Sharp was especially close to her adoptive father, Jack, an inspector of taxes. “He shuddered when I told him I wanted to be an actor. The profession was not stable financially.” Hardly a problem for Sharp nowadays, especially working for Sky? And no, she won’t tell me how much she’s being paid to do Living the Dream.
When she does speak, Sharp is more metropolitan than I expect, after seeing her in so many northern roles. She was in Red Riding: the Year of Our Lord 1980 and Clocking Off, and her film appearances include Mike Leigh’s Naked (in which she delivers the matchless description of a successful relationship: “Living with somebody that talks to you after he has bonked you”) and The Full Monty.
“I didn’t want to be classified as a northern actress,” she says. Was that to escape the presumptions about northerners having a limited repertoire? “Less about being northern and more to do with the class system that’s rife still.” Does that bug you? “That’s just the way it is.”

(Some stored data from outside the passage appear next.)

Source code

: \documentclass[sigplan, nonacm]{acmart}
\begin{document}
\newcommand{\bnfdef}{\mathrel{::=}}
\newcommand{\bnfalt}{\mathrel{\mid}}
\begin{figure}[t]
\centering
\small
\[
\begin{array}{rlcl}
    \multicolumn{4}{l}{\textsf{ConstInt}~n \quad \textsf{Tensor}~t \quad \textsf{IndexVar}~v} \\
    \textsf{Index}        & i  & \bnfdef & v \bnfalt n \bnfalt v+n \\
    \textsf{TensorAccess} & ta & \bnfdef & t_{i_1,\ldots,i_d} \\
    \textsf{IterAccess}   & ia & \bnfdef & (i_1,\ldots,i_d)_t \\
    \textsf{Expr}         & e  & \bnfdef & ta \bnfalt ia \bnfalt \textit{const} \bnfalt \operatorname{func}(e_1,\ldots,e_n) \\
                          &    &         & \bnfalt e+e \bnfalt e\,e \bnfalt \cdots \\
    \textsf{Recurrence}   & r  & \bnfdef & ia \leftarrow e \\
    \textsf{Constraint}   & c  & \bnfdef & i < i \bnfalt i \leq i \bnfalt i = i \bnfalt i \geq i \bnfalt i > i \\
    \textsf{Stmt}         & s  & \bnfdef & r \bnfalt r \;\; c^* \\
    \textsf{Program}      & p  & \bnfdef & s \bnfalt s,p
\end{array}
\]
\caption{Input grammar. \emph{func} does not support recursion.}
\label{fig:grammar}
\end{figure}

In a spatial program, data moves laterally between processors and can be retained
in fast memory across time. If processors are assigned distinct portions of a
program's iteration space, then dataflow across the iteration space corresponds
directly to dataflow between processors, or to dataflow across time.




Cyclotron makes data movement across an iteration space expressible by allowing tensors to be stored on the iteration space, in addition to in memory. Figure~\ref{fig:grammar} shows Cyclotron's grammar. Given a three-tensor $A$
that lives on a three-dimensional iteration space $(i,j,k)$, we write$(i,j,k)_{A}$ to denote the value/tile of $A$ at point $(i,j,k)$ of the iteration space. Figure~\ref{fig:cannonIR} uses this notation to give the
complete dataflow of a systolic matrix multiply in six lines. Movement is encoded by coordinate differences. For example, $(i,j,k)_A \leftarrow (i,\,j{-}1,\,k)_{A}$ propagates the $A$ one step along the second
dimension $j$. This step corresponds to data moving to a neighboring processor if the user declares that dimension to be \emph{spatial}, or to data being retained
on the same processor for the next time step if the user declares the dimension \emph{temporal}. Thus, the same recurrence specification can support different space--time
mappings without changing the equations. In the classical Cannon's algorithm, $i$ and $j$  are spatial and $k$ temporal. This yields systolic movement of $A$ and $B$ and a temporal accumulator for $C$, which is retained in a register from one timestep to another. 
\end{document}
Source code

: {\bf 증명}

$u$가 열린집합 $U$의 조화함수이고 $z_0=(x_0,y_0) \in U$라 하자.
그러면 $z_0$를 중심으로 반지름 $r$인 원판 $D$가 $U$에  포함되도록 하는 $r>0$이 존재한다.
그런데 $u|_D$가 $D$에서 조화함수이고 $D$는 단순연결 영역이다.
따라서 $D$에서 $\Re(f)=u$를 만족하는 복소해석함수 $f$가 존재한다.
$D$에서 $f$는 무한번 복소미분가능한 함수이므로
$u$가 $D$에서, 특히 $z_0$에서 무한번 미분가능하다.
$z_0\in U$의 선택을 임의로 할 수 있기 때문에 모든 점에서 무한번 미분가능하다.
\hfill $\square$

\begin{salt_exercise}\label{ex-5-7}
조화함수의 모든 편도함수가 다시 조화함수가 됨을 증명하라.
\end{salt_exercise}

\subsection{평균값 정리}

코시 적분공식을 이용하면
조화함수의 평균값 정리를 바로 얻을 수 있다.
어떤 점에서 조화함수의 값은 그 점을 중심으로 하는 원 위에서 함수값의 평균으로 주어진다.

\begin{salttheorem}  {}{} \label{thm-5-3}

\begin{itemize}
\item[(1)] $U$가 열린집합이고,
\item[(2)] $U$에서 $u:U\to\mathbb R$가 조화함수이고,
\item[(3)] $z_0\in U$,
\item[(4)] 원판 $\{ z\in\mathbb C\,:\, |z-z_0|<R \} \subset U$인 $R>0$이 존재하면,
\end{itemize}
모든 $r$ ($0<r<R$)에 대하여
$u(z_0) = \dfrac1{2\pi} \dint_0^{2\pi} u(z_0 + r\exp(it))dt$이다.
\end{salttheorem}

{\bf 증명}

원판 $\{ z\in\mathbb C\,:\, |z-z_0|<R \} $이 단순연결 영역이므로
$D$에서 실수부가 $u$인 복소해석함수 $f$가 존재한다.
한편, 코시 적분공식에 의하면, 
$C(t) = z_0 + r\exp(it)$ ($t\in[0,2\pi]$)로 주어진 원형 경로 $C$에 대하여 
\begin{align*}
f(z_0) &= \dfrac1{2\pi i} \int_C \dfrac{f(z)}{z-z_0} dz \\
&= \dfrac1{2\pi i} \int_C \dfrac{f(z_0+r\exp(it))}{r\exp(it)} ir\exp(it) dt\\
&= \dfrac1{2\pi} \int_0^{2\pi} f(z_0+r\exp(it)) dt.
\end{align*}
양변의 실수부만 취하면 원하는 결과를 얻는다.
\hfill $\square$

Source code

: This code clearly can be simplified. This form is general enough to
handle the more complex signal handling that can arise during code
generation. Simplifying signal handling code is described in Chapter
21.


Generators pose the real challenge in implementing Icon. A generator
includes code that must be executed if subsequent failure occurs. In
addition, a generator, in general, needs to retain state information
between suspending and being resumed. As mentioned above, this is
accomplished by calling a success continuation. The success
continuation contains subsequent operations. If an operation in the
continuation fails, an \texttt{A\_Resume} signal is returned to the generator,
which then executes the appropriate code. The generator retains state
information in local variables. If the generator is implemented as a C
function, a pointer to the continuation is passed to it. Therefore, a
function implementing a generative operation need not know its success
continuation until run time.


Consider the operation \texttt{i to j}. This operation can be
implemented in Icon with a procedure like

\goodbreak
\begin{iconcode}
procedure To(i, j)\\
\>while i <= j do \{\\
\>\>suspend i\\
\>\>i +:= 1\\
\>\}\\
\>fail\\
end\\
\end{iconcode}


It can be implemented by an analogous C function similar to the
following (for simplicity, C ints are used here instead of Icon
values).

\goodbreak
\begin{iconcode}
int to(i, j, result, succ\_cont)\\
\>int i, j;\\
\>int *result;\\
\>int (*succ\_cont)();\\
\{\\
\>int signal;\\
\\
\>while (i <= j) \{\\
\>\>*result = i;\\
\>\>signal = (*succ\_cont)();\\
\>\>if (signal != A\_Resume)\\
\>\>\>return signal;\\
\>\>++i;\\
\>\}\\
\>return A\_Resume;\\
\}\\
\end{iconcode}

Like Sharp, Living the Dream starts in the North and then gets out. Sharp and her co-star Philip Glenister play Yorkshire couple Mal and Jen Pemberton, who take their teenage kids, Tina and Freddie, to run a trailer park in Florida. But don’t bank on it being inhabited by eccentrics. “They are going on an adventure before all that middle-aged stuff kicks in,” says Sharp. “I think there’s an awful lot of middle-aged people like that out there, but they’re not represented on TV very often.”
Glenister is 54 and Sharpe, at 57, is well into middle age herself. Married to the actor Nicholas Gleaves (they have two children), she’s had “a long, long, long, long, long career”. Initially successful as a stage actor, in 1986 Sharp appeared in Jim Cartwright’s Road, a bleak depiction of Thatcher-era Lancashire, at the Royal Court in London.
When director Alan Clarke saw it, he cast Sharp in his film Rita, Sue and Bob Too, possibly an even bleaker depiction of Thatcher-era Yorkshire. Although on the surface a sex comedy, it was also about a community where young girls are effectively abandoned.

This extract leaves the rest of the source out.